Nullification is simply an outcome that can happen and should not be seen as remarkable, for it is provided for and should be respected. The fact that our lords and masters in some quarters want to abolish juries is nothing new. Of course they do; that’s what they do. No surprises there! We have the advantage of not being back in the days of Judge Jeffries who threatened to jail the jury because he didn’t appreciate how long they were taking to reach a verdict. Jury nullification would have been dead risky in those days! Nullification may be a loud message to the political class that a particular issue isn’t acceptable as “the law” and needs attention by parliament. So be it.
Sound justice requires the potential for a case to be thrown for whatever reason, and it should always be available, however inconvenient. This is the safety valve in the criminal justice system and should never be abolished. Juries! You may love ’em or hate ’em but they are the best thing about the system. Remember compurgation and trial by battle? These were truly awful ways to do criminal law business along with the ducking stool. Single judge panels without juries trying cases would be a retrograde step; especially as judges are now required by the Home Office to go to Judging School for “sensitivity training” and the like. The jury is a vital bulwark and must always be there with the benefit of nullification.

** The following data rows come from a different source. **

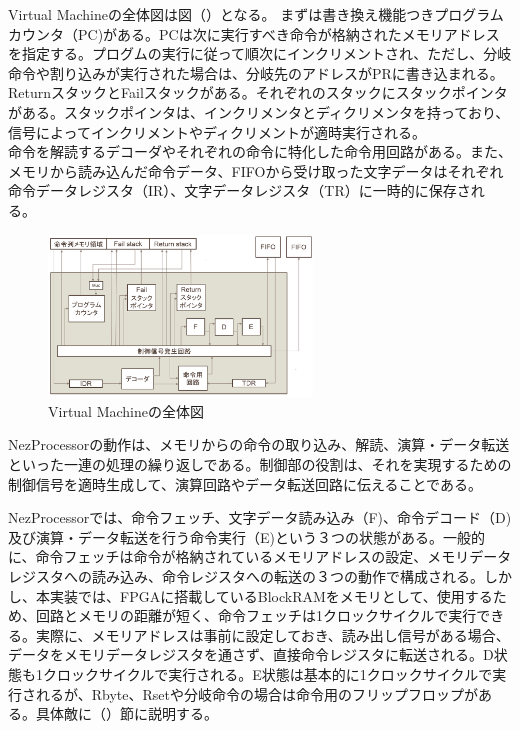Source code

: \documentclass[paper]{ieicej}
\begin{document}
Virtual Machineの全体図は図（）となる。
まずは書き換え機能つきプログラムカウンタ（PC)がある。PCは次に実行すべき命令が格納されたメモリアドレスを指定する。プログムの実行に従って順次にインクリメントされ、ただし、分岐命令や割り込みが実行された場合は、分岐先のアドレスがPRに書き込まれる。\\
ReturnスタックとFailスタックがある。それぞれのスタックにスタックポインタがある。スタックポインタは、インクリメンタとディクリメンタを持っており、信号によってインクリメントやディクリメントが適時実行される。\\
命令を解読するデコーダやそれぞれの命令に特化した命令用回路がある。また、メモリから読み込んだ命令データ、FIFOから受け取った文字データはそれぞれ命令データレジスタ（IR）、文字データレジスタ（TR）に一時的に保存される。

\begin{figure}[h]
    \begin{center}
        \includegraphics[width=70mm]{./fig/circuit}
       \caption{Virtual Machineの全体図 }
    \end{center}
\end{figure}

NezProcessorの動作は、メモリからの命令の取り込み、解読、演算・データ転送といった一連の処理の繰り返しである。制御部の役割は、それを実現するための制御信号を適時生成して、演算回路やデータ転送回路に伝えることである。

NezProcessorでは、命令フェッチ、文字データ読み込み（F)、命令デコード（D)及び演算・データ転送を行う命令実行（E)という３つの状態がある。一般的に、命令フェッチは命令が格納されているメモリアドレスの設定、メモリデータレジスタへの読み込み、命令レジスタへの転送の３つの動作で構成される。しかし、本実装では、FPGAに搭載しているBlockRAMをメモリとして、使用するため、回路とメモリの距離が短く、命令フェッチは1クロックサイクルで実行できる。実際に、メモリアドレスは事前に設定しておき、読み出し信号がある場合、データをメモリデータレジスタを通さず、直接命令レジスタに転送される。D状態も1クロックサイクルで実行される。E状態は基本的に1クロックサイクルで実行されるが、Rbyte、Rsetや分岐命令の場合は命令用のフリップフロップがある。具体敵に（）節に説明する。
\end{document}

Then of course there is the majority verdict direction when there is deadlock in the jury room. This is a dubious concept, but it is the law. One could go on about that for another page or two. Majority verdicts probably, like it or not, avoid jury nullification for the most part.
One other thing, jury service is compulsory and thus immoral per se as presently conducted. Don’t be taken in by the civic duty nonsense: it is coercive and is repugnant. A proper hourly rate should be paid for jury service commensurate with the pay rate that each juror enjoys in the open market. If this were the case there would be few who would avoid jury service; sadly currently most potential jurors attempt to avoid being empaneled simply because of the personal cost and inconvenience of service on a jury.
My late wife Marilyn was regularly called for jury service in Brooklyn. She always consciously turned out time and again, only to be removed on the voir-dire pre-trial juror interrogation as she was married to an English barrister. Thus she was assumed to know too much about the law. The system here in the states has nullification of jurors too! Though not yet quite like this in England… so far.